According to a third aspect, there is provided a computing device comprising a memory having stored therein executable code and a processor that, when executing the executable code, implements a method as described in any of the embodiments of the present specification.

In the method and the device for face brushing interaction provided by the embodiments of the present specification, an interactive video is displayed to a user, and in the interactive video, instead of displaying a human body image of the user as in a conventional manner, a first image is displayed, that is, a first image that enables the user to generate interest or arouse the user's attention is used to map the human body image of the user. Meanwhile, in the interactive video, the behavior actions of the user (such as walking, waving hands, shaking heads and the like) are not directly displayed as in a common means, but the actions of the first image are controlled and displayed according to the behavior classification result of the user, that is, the behavior actions of the user are displayed to the user in a special way, that is, the actions of the user are mapped through the actions of the first image which can enable the user to generate interest or arouse the attention of the user, so that the user can pay attention to the face brushing service, and the face brushing service can be opened more smoothly.

Drawings

In order to more clearly illustrate the embodiments of the present specification or the technical solutions in the prior art, the drawings used in the description of the embodiments or the prior art will be briefly described below, and it is obvious that the drawings in the following description are some embodiments of the present specification, and other drawings can be obtained by those skilled in the art without creative efforts.

FIG. 1 is a flow chart of a face brushing interaction method in one embodiment of the present disclosure.

Fig. 2 is a flowchart illustrating a method for behavior classification of a target human body image according to an embodiment of the present disclosure.

Fig. 3 is a schematic diagram illustrating behavior classification of a target human body image according to an embodiment of the present disclosure.

Fig. 4 is a schematic structural diagram of a face brushing interaction device in an embodiment of the present disclosure.

Fig. 5 is a schematic structural diagram of a face brushing interaction device in another embodiment of the present disclosure.

Detailed Description

As described above, the face brushing service cannot be started frequently at present, so that the development and application of the face brushing service are limited.
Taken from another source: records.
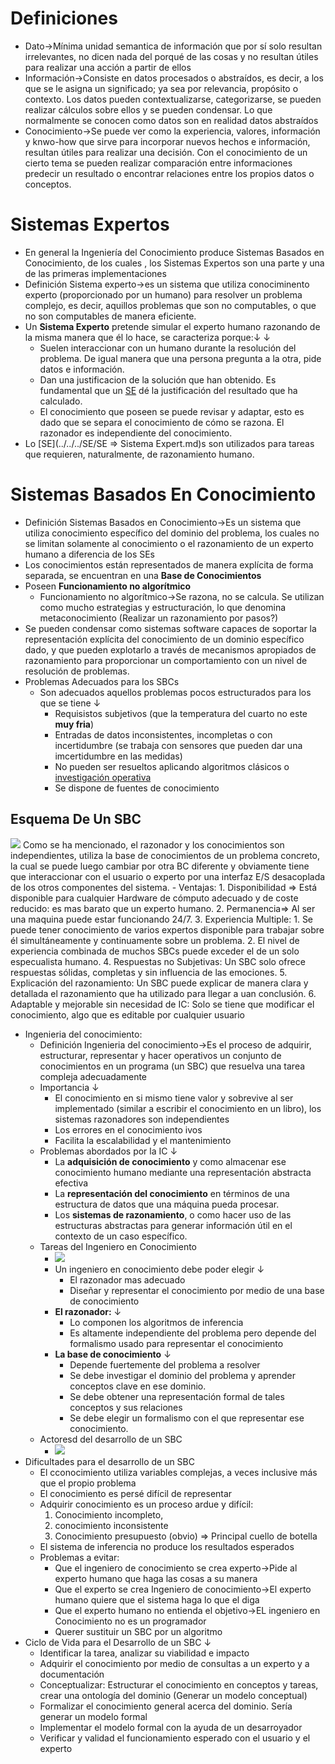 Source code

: # Definiciones
- Dato→Mínima unidad semantica de información que por sí solo resultan irrelevantes, no dicen nada del porqué de las cosas y no resultan útiles para realizar una acción a partir de ellos
- Información→Consiste en datos procesados o abstraídos, es decir, a los que se le asigna un significado; ya sea por relevancia, propósito o contexto. Los datos pueden contextualizarse, categorizarse, se pueden realizar cálculos sobre ellos y se pueden condensar. Lo que normalmente se conocen como datos son en realidad datos abstraídos
- Conocimiento→Se puede ver como la experiencia, valores, información y knwo-how que sirve para incorporar nuevos hechos e información, resultan útiles para realizar una decisión. Con el conocimiento de un cierto tema se pueden realizar comparación entre informaciones predecir un resultado o encontrar relaciones entre los propios datos o conceptos. 


# Sistemas Expertos
- En general la Ingeniería del Conocimiento produce Sistemas Basados en Conocimiento, de los cuales , los Sistemas Expertos son una parte y una de las primeras implementaciones
- Definición Sistema experto→es un sistema que utiliza conociminento experto (proporcionado por un humano) para resolver un problema complejo, es decir, aquillos problemas que son no computables, o que no son computables de manera eficiente.
- Un **Sistema Experto** pretende simular el experto humano razonando de la misma manera que él lo hace, se caracteriza porque:↓ ↓ 
	- Suelen interaccionar con un humano durante la resolución del problema. De igual manera que una persona pregunta a la otra, pide datos e información.
	- Dan una justificacion de la solución que han obtenido. Es fundamental que un [SE](../../../SE.md) dé la justificación del resultado que ha calculado.
	- El conocimiento que poseen se puede revisar y adaptar, esto es dado que se separa el conocimiento de cómo se razona. El razonador es independiente del conocimiento.
- Lo [SE](../../../SE/SE ⇒ Sistema Expert.md)s son utilizados para tareas que requieren, naturalmente, de razonamiento humano.


# Sistemas Basados En Conocimiento
- Definición Sistemas Basados en Conocimiento→Es un sistema que utiliza conocimiento específico del dominio del problema, los cuales no se limitan solamente al conocimiento o el razonamiento de un experto humano a diferencia de los SEs 
- Los conocimientos están representados de manera explícita de forma separada, se encuentran en una **Base de Conocimientos**
- Poseen **Funcionamiento no algorítmico**
	- Funcionamiento no algorítmico→Se razona, no se calcula. Se utilizan como mucho estrategias y estructuración, lo que denomina metaconocimiento (Realizar un razonamiento por pasos?)
- Se pueden condensar como sistemas software capaces de soportar la representación explícita del conocimiento de un dominio específico dado, y que pueden explotarlo a través de mecanismos apropiados de razonamiento para proporcionar un comportamiento con un nivel de resolución de problemas.
- Problemas Adecuados para los SBCs
	- Son adecuados aquellos problemas pocos estructurados para los que se tiene ↓ 
		- Requisistos subjetivos (que la temperatura del cuarto no este **muy fria**)
		- Entradas de datos inconsistentes, incompletas o con incertidumbre (se trabaja con sensores que pueden dar una imcertidumbre en las medidas)
		- No pueden ser resueltos aplicando algoritmos clásicos o [investigación operativa](https://www.questionpro.com/blog/es/investigacion-operativa/) 
		- Se dispone de fuentes de conocimiento

## Esquema De Un SBC
![](https://remnote-user-data.s3.amazonaws.com/CnUucdG6ZPFdo1cmA4_xZ-6_hfuxOk3G76qTjiID9kwpS9aOqjOuAz9-qJdjKxcme6P6zjeY2m8ncCo5GPoXz4sSxePxXZZqmqbevi2rkvkIkGqNdmjx2lQo4tj8wFGv.png)
 Como se ha mencionado, el razonador y los conocimientos son independientes, utiliza la base de conocimientos de un problema concreto, la cual se puede luego cambiar por otra BC diferente y obviamente tiene que interaccionar con el usuario o experto por una interfaz E/S desacoplada de los otros componentes del sistema.
    - Ventajas:
        1. Disponibilidad ⇒ Está disponible para cualquier Hardware de cómputo adecuado y de coste reducido: es mas barato que un experto humano.
        2. Permanencia⇒ Al ser una maquina puede estar funcionando 24/7.
        3. Experiencia Multiple:
            1. Se puede tener conocimiento de varios expertos disponible para trabajar sobre él simultáneamente y continuamente sobre un problema.
            2. El nivel de experiencia combinada de muchos SBCs puede exceder el de un solo especualista humano.
        4. Respuestas no Subjetivas: Un SBC solo ofrece respuestas sólidas, completas y sin influencia de las emociones.
        5. Explicación del razonamiento: Un SBC puede explicar de manera clara y detallada el razonamiento que ha utilizado para llegar a uan conclusión.
        6. Adaptable y mejorable sin necesidad de IC: Solo se tiene que modificar el conocimiento, algo que es editable por cualquier usuario
- Ingenieria del conocimiento:
    - Definición Ingenieria del conocimiento→Es el proceso de adquirir, estructurar, representar y hacer operativos un conjunto de conocimientos en un programa (un SBC) que resuelva una tarea compleja adecuadamente 
    - Importancia ↓ 
        - El conocimiento en si mismo tiene valor y sobrevive al ser implementado (similar a escribir el conocimiento en un libro), los sistemas razonadores son independientes 
        - Los errores en el conocimiento ivos
        - Facilita la escalabilidad y el mantenimiento
    - Problemas abordados por la IC ↓ 
        - La **adquisición de conocimiento** y como almacenar ese conocimiento humano mediante una representación abstracta efectiva
        - La **representación del conocimiento** en términos de una estructura de datos que una máquina pueda procesar.
        - Los **sistemas de razonamiento**, o como hacer uso de las estructuras abstractas para generar información útil en el contexto de un caso específico.
    - Tareas del Ingeniero en Conocimiento
        - ![](https://remnote-user-data.s3.amazonaws.com/DIewGJRjFtQ_IVy4ywmvCO73D5p8oAdk0TxaOIqb8vvFpKXe0zu-Pz8lZbHI08mcUIryIvuarhNuBTf3ND_BrojjPBGqhCck4Wlr4CPP2Vgqb7MFCwhjLr2RP9dtdzJx.png) 
        - Un ingeniero en conocimiento debe poder elegir ↓ 
            - El razonador mas adecuado
            - Diseñar y representar el conocimiento por medio de una base de conocimiento
        - **El razonador:** ↓ 
            - Lo componen los algoritmos de inferencia
            - Es altamente independiente del problema pero depende del formalismo usado para representar el conocimiento
        - **La base de conocimiento** ↓ 
            - Depende fuertemente del problema a resolver
            - Se debe investigar el dominio del problema y aprender conceptos clave en ese dominio.
            - Se debe obtener una representación formal de tales conceptos y sus relaciones
            - Se debe elegir un formalismo con el que representar ese conocimiento.
    - Actoresd del desarrollo de un SBC
        - ![](https://remnote-user-data.s3.amazonaws.com/j_yzu_cERf_VZ_hYt6O_XUWh5kyzKLblo1BR4Ea142UT9m3J7QTxWQTnzL48OZW3zHowmniL18o4OPq1XaB8scsTssZnanb3DUSOy8_H6gcmE5X7nXCrIwEFO5-ZiPdH.png) 
- Dificultades para el desarrollo de un SBC
    - El cconocimiento utiliza variables complejas, a veces inclusive más que el propio problema
    - El conocimiento es persé difícil de representar
    - Adquirir conocimiento es un proceso ardue y difícil: 
        1. Conocimiento incompleto, 
        2. conocimiento inconsistente 
        3. Conocimiento presupuesto (obvio) ⇒ Principal cuello de botella
    - El sistema de inferencia no produce los resultados esperados
    - Problemas a evitar:
        - Que el ingeniero de conocimiento se crea experto→Pide al experto humano que haga las cosas a su manera
        - Que el experto se crea Ingeniero de conocimiento→El experto humano quiere que el sistema haga lo que el diga
        - Que el experto humano no entienda el objetivo→EL ingeniero en Conocimiento no es un programador 
        - Querer sustituir un SBC por un algoritmo
- Ciclo de Vida para el Desarrollo de un SBC ↓ 
    - Identificar la tarea, analizar su viabilidad e impacto
    - Adquirir el conocimiento por medio de consultas a un experto y a documentación
    - Conceptualizar: Estructurar el conocimiento en conceptos y tareas, crear una ontología del dominio (Generar un modelo conceptual)
    - Formalizar el conocimiento general acerca del dominio. Sería generar un modelo formal
    - Implementar el modelo formal con la ayuda de un desarroyador
    - Verificar y validad el funcionamiento esperado con el usuario y el experto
Taking face-brushing payment as an example, in an unmanned shop, a user cannot start face-brushing payment due to the fact that the user does not stand at a proper position during payment. For another example, in an unsold store, the user does not notice that the face-brushing payment function can be used for payment, and the face-brushing payment cannot be started. As another example, due to usage habits, the user pays using a code-scanning payment method rather than a face-brushing method.

The scheme provided by the specification is described below with reference to the accompanying drawings.

FIG. 1 is a flow chart illustrating a face brushing interaction method in one embodiment of the present disclosure. The execution main body of the method is a face brushing interaction device. It is to be understood that the method may also be performed by any apparatus, device, platform, cluster of devices having computing, processing capabilities. Referring to fig. 1, the method includes:

step 101: and receiving at least two images sent by the camera in real time.

Step 103: and detecting the target human body image in each image.

Step 105: and positioning the target human body image.

Step 107: and performing behavior classification according to the target human body image in the at least two images.

Step 109: displaying the interactive video; in the interactive video, according to the positioning of a target human body image, mapping the target human body image by using a first image; and controlling the action of the first image in the interactive video according to the behavior classification result.

It can be seen that in the above-mentioned face brushing interaction method shown in fig. 1, an interactive video is presented to the user, in the interactive video, instead of presenting the human body image of the user as a common means, a first image is presented, that is, a first image capable of generating interest or attracting attention of the user is used to map the human body image of the user. Meanwhile, in the interactive video, the behavior actions of the user (such as walking, waving hands, shaking heads and the like) are not directly displayed as in a common means, but the actions of the first image are controlled and displayed according to the behavior classification result of the user, that is, the behavior actions of the user are displayed to the user in a special way, that is, the actions of the user are mapped through the actions of the first image which can enable the user to generate interest or arouse the attention of the user, so that the user can pay attention to the face brushing service, and the face brushing service can be opened more smoothly.

Each step shown in fig. 1 is explained below.

First, in step 101, at least two images from a camera are received in real time.

In this step 101, a user may be photographed by using a camera device such as an RGB camera, and a human body image including a human face of the user is obtained. The RGB camera is used for collecting RGB and depth images.

In one embodiment of the present specification, 8 images may be taken as an object of one-time processing, that is, the processing of the respective steps shown in fig. 1, including positioning and behavior classification, is performed based on 8 consecutive images.

Next, in step 103, the target human body image in each image is detected.

In step 103, an image recognition technology may be used to recognize a target human body image of a user in front of the camera in the image.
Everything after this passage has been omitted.